In her recent paper, Kim worked with local newspapers in the U.S. to test which messages were more effective on different channels like social media or email: a) those that framed subscriptions in terms of a gain to readers or b) those that framed things as a loss to readers if they didn’t. Examples she cites are the NY Times gain-framed slogan “Truth. It needs your support” versus the Washington Post’s loss-framed “Democracy Dies in the Darkness.”
Kim worked with the local papers to A/B test different messages and see how they performed on different channels.
“One significant finding was on the Facebook versus email models. Basically, the findings are that the gain frame works better on email than on Facebook,” she said.
This perhaps tells us a bit about the way that Facebook is used for news and the sort of messages that get more attention there, but also hints at why the people who do sign up for newspapers may hit subscribe.
While there was limitations to the significance of the results in other tests, Kim also said that in none of the tests did the messages about losing out outperform the messages about gaining from the value of news and being informed.

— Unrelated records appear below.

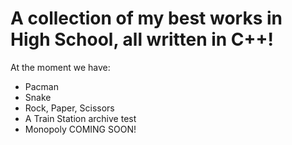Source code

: <div style="text-align: left">
    <h1>A collection of my best works in High School, all written in C++!</h1>
    <p>At the moment we have:</p>
    <ul>
        <li>Pacman</li>
        <li>Snake</li>
        <li>Rock, Paper, Scissors</li>
        <li>A Train Station archive test</li>
        <li>Monopoly COMING SOON!</li>
    </ul>
</div>

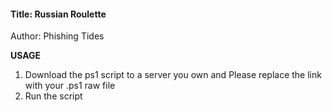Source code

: #### Title: Russian Roulette
Author: Phishing Tides

**USAGE**
1. Download the ps1 script to a server you own and Please replace the link with your .ps1 raw file
2. Run the script 
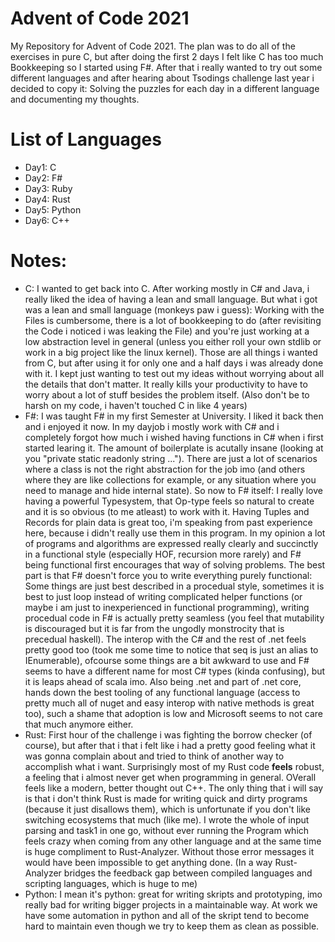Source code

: # Advent of Code 2021
My Repository for Advent of Code 2021. The plan was to do all of the exercises in pure C, but after doing the first 2 days I felt like C has too much Bookkeeping so I started using F#. After that i really wanted to try out some different languages and after hearing about Tsodings challenge last year i decided to copy it: Solving the puzzles for each day in a different language and documenting my thoughts.

# List of Languages
* Day1: C
* Day2: F#
* Day3: Ruby
* Day4: Rust
* Day5: Python
* Day6: C++

# Notes:
* C: I wanted to get back into C. After working mostly in C# and Java, i really liked the idea of having a lean and small language. But what i got was a lean and small language (monkeys paw i guess): Working with the Files is cumbersome, there is a lot of bookkeeping to do (after revisiting the Code i noticed i was leaking the File) and you're just working at a low abstraction level in general (unless you either roll your own stdlib or work in a big project like the linux kernel). Those are all things i wanted from C, but after using it for only one and a half days i was already done with it. I kept just wanting to test out my ideas without worrying about all the details that don't matter. It really kills your productivity to have to worry about a lot of stuff besides the problem itself. (Also don't be to harsh on my code, i haven't touched C in like 4 years)
* F#: I was taught F# in my first Semester at University. I liked it back then and i enjoyed it now. In my dayjob i mostly work with C# and i completely forgot how much i wished having functions in C# when i first started learing it. The amount of boilerplate is acutally insane (looking at you "private static readonly string ..."). There are just a lot of scenarios where a class is not the right abstraction for the job imo (and others where they are like collections for example, or any situation where you need to manage and hide internal state). So now to F# itself: I really love having a powerful Typesystem, that Op-type feels so natural to create and it is so obvious (to me atleast) to work with it. Having Tuples and Records for plain data is great too, i'm speaking from past experience here, because i didn't really use them in this program. In my opinion a lot of programs and algorithms are expressed really clearly and succinctly in a functional style (especially HOF, recursion more rarely) and F# being functional first encourages that way of solving problems. The best part is that F# doesn't force you to write everything purely functional: Some things are just best described in a procedual style, sometimes it is best to just loop instead of writing complicated helper functions (or maybe i am just to inexperienced in functional programming), writing procedual code in F# is actually pretty seamless (you feel that mutability is discouraged but it is far from the ungodly monstrocity that is precedual haskell). The interop with the C# and the rest of .net feels pretty good too (took me some time to notice that seq is just an alias to IEnumerable), ofcourse some things are a bit awkward to use and F# seems to have a different name for most C# types (kinda confusing), but it is leaps ahead of scala imo. Also being .net and part of .net core, hands down the best tooling of any functional language (access to pretty much all of nuget and easy interop with native methods is great too), such a shame that adoption is low and Microsoft seems to not care that much anymore either.
* Rust: First hour of the challenge i was fighting the borrow checker (of course), but after that i that i felt like i had a pretty good feeling what it was gonna complain about and tried to think of another way to accomplish what i want. Surprisingly most of my Rust code **feels** robust, a feeling that i almost never get when programming in general. OVerall feels like a modern, better thought out C++. The only thing that i will say is that i don't think Rust is made for writing quick and dirty programs (because it just disallows them), which is unfortunate if you don't like switching ecosystems that much (like me). I wrote the whole of input parsing and task1 in one go, without ever running the Program which feels crazy when coming from any other language and at the same time is huge compliment to Rust-Analyzer. Without those error messages it would have been impossible to get anything done. (In a way Rust-Analyzer bridges the feedback gap between compiled languages and scripting languages, which is huge to me)
* Python: I mean it's python: great for writing skripts and prototyping, imo really bad for writing bigger projects in a maintainable way. At work we have some automation in python and all of the skript tend to become hard to maintain even though we try to keep them as clean as possible.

I was interested in Kim’s study in terms of Deepnews because the data we have on how our higher quality scores (4s and 5s out of 5) predict subscriptions suggest something similar. In our analysis of 17,000 local news articles, the percentage of articles with a 5 that led to at least one person subscribing immediately after reading was a staggering 35%, far higher than for articles with lesser scores. Articles highlighted by our higher scores also had a much higher likelihood of converting a reader within 30 days, as readers go through multiple pieces of all different types that the newspaper offers before deciding to commit.
The move to subscriptions is happening at the same time that local newspapers have realized that they need to use data better, though for too many outlets the focus on metrics raises fears that clicks will be prioritized. Reporters have spoken up against being pushed towards writing about menu changes at Taco Bell rather than covering their communities. At the same time as there has been a focus on clickbait in some corners, I think that the Deepnews Digest, a different sort of metric, shows that there are local newspapers, with subscription-only, non-profit and other models, who are doing important, in-depth work that scores 5 or 4 in our model.
Kim’s study also mentions previous literature on people who subscribe to a newspaper to promote their membership in some sort of sub-group, potentially the sort of personality that wants to be part of the bigger conversations that are made possible by well done journalism. I think that metrics like the quality score can be part of changing the narrative around local journalism from one of decline and fear of collapse to one that says “you are the kind of person that is interested in excellent stories, here are ours, come and be part of the conversation.”
If what this subscriber sub-group wants is depth, then it seems like the path to subscriptions, and with it profitability, may lie with providing higher quality content rather than hoping that your outlet gets lucky and has page views rain down on your fluff article rather than everyone else’s fluff article.. The next step is being able to find and use that excellent journalism as efficiently as possible, and accompany it with the right sort of message.